• **Your task**
Whenever a line carries the word "results", pull it out of the entries.

• **Task inputs**
......
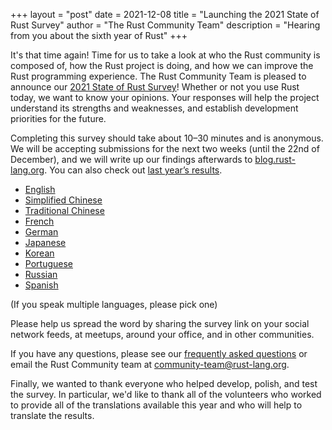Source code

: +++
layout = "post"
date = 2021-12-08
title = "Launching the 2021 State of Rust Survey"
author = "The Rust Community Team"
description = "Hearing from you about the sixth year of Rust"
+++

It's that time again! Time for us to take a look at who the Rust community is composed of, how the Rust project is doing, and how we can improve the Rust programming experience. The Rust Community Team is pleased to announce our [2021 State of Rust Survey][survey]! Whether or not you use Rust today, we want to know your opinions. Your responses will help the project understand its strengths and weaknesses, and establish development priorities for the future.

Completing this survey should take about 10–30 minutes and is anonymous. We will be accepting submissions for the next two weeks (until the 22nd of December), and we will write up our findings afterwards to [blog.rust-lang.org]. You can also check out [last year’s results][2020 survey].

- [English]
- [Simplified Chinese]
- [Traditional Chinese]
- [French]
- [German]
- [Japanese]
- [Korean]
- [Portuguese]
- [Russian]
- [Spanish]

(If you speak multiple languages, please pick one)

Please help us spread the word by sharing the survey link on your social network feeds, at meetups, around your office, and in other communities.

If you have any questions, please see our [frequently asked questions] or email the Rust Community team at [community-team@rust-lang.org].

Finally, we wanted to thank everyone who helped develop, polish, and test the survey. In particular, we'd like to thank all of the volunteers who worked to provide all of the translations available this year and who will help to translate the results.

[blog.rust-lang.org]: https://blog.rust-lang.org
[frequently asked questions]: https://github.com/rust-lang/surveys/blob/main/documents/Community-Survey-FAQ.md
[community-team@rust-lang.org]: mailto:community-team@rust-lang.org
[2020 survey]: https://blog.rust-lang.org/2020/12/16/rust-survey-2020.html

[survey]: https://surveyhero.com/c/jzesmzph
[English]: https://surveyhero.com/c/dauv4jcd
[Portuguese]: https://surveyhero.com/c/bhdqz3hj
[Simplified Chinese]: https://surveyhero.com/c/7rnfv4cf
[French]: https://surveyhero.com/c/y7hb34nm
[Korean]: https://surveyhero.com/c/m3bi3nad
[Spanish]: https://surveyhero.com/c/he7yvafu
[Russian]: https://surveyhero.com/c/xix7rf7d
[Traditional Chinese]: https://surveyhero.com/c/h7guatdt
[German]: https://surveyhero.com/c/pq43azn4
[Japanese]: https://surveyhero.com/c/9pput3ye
......
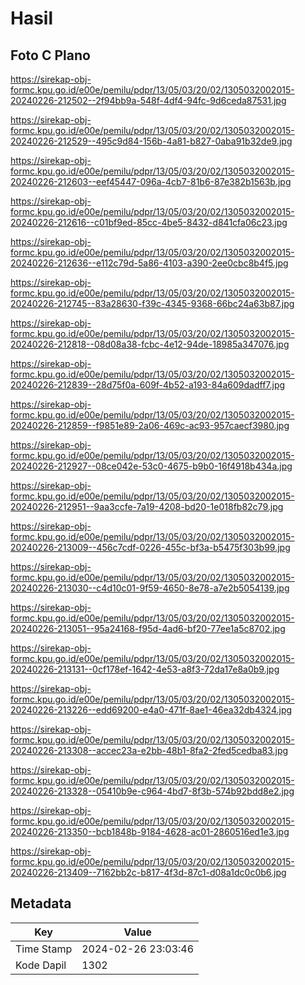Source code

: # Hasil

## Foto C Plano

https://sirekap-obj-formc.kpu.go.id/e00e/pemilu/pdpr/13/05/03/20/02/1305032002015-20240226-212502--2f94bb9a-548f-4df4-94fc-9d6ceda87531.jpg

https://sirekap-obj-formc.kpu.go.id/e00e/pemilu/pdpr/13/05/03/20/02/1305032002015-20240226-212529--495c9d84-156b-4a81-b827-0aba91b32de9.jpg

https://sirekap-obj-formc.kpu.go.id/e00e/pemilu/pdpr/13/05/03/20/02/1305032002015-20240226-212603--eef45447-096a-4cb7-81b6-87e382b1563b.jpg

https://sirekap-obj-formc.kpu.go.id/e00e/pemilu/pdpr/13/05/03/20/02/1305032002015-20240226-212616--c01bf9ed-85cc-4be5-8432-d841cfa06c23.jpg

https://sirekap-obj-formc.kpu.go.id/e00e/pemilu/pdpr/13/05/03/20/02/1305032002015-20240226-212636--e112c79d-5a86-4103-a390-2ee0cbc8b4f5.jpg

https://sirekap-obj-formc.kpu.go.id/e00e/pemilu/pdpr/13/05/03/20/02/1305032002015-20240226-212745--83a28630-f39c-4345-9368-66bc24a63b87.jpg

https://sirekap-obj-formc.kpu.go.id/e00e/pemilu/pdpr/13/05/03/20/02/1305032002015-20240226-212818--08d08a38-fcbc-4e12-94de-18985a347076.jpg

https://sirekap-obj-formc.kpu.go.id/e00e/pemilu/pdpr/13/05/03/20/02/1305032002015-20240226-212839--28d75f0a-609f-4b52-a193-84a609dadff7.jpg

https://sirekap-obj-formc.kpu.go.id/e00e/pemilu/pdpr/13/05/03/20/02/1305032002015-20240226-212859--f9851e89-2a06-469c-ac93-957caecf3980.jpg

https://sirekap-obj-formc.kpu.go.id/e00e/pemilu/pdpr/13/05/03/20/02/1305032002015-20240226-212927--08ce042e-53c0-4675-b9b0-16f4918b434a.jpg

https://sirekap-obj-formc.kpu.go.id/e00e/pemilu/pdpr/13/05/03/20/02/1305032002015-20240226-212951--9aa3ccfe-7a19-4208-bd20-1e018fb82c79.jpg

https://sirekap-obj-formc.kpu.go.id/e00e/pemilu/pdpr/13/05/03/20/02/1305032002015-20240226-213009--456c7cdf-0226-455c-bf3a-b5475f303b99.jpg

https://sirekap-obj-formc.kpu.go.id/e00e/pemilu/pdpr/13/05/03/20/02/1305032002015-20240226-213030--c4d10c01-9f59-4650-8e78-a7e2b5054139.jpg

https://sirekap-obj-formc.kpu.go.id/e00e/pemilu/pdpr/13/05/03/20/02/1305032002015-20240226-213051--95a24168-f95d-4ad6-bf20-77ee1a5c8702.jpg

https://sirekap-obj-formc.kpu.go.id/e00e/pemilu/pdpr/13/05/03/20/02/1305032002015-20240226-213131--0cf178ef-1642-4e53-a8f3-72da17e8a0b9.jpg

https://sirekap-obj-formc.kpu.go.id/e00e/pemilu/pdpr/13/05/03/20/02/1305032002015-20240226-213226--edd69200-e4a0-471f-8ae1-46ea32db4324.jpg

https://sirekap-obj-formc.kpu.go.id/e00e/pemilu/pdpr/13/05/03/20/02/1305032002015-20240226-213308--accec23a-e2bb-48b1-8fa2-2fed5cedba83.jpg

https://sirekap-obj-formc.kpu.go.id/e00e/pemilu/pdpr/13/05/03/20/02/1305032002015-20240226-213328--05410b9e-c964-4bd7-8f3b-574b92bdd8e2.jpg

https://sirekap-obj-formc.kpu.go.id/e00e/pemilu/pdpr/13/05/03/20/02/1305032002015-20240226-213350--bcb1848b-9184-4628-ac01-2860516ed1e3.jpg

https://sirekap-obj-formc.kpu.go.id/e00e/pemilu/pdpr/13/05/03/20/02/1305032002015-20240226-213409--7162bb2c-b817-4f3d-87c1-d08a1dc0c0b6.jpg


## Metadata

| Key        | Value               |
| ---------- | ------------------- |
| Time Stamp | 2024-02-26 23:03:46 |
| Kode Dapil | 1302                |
......
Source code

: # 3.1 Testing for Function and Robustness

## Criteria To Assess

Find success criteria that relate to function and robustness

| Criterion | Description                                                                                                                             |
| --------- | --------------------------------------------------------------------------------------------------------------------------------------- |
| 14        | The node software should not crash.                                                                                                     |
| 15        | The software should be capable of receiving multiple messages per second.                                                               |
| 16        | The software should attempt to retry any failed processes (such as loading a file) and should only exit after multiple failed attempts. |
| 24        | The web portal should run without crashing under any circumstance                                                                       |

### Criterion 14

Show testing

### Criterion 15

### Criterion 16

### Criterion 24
......
• **Solution to this exercise**
Completing this survey should take about 10–30 minutes and is anonymous. We will be accepting submissions for the next two weeks (until the 22nd of December), and we will write up our findings afterwards to [blog.rust-lang.org]. You can also check out [last year’s results][2020 survey].
Finally, we wanted to thank everyone who helped develop, polish, and test the survey. In particular, we'd like to thank all of the volunteers who worked to provide all of the translations available this year and who will help to translate the results.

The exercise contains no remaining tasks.